Re: Culprit of intermittent & transient item-too-large set failures, and why favoring slab reassignment over memory allocation?

Min-Zhong "John" Lu Wed, 26 Apr 2017 14:05:50 -0700

Well I must be doomed and I feel embarrassed now.

TL;DR: It's an error on my side (part pylibmc, part our engineering 
problem), not memcached's.


Long story:
So, it turns out that some of our computation instances have pylibmc 1.5.0 
and some pylibmc 1.5.1.

I already knew pylibmc 1.5.1 had regressed on serialization means 
<https://github.com/lericson/pylibmc/issues/216>, so I had already 
instituted a policy on holding pylibmc version at 1.5.0. However, in 
hindsight this policy probably haven't been enforced (by human beings or by 
computer codes) very thoroughly.
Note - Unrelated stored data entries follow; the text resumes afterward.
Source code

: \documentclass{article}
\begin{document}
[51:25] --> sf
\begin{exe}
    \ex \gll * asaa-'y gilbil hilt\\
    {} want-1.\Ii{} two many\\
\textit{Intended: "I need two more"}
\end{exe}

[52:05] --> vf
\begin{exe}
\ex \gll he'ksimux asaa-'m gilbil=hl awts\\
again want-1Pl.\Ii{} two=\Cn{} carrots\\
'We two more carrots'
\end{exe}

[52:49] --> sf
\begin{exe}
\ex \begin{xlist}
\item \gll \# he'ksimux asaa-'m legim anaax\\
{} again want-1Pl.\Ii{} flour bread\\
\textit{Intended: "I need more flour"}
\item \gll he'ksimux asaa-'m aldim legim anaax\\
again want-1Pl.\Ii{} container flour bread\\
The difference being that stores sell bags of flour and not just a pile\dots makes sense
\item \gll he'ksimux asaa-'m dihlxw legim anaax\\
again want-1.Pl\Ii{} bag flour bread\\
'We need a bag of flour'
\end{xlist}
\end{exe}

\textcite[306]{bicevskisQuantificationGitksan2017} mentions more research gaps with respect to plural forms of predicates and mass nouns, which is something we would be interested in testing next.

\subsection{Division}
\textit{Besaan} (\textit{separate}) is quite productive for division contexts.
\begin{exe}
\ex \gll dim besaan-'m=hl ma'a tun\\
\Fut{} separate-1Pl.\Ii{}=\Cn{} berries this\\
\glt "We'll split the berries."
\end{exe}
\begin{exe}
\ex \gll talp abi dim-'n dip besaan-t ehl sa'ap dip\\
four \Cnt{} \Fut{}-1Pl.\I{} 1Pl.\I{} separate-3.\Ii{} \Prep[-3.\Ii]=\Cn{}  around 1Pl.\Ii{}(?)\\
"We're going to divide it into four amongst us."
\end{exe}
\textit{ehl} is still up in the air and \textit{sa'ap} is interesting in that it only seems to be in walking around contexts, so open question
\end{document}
So I ended up having a troublesome mix --- 
and the number of pylibmc-1.5.1-equipped instances are relatively tiny, 
hence the intermittent-ness and the transient-ness (the "retry" was always 
carried out manually on a pylibmc-1.5.0-equipped instance).
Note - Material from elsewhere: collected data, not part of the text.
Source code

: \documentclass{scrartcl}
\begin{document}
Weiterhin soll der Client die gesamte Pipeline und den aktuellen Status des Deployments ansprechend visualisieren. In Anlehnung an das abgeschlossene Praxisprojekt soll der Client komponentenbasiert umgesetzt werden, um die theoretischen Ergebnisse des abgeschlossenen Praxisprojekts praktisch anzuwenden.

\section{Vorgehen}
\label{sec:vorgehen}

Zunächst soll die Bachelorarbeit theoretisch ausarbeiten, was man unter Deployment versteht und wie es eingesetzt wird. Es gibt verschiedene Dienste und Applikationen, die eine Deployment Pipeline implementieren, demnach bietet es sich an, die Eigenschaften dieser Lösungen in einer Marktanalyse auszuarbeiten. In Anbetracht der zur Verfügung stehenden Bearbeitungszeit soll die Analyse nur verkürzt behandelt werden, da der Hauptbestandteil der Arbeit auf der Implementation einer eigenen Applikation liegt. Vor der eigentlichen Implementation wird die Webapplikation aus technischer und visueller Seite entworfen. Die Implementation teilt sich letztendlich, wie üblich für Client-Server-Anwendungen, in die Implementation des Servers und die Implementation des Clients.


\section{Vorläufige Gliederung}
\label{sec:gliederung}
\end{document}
Also retrospectively confirmed is that, for those objects that we fail to 
store, they have a serialized size less than 1MB if by pylibmc 1.5.0 and 
larger than 1MB if by pylibmc 1.5.1. I always compute the size of my 
objects by 1.5.0's serialization means, so when they are processed by 
pylibmc-1.5.1-equipped instances, I get a too big error for an item I think 
I shouldn't get the error for.

Dormando, sorry for summoning the dinosaur and having you take time for 
this.

As for the under-utilization of the memory, yes it's probably something 
that needs attention, but I'll have to double check with our access 
pattern/traffic, to see if I've been just overprovisioning more cache than 
needed by our workloads, or something else.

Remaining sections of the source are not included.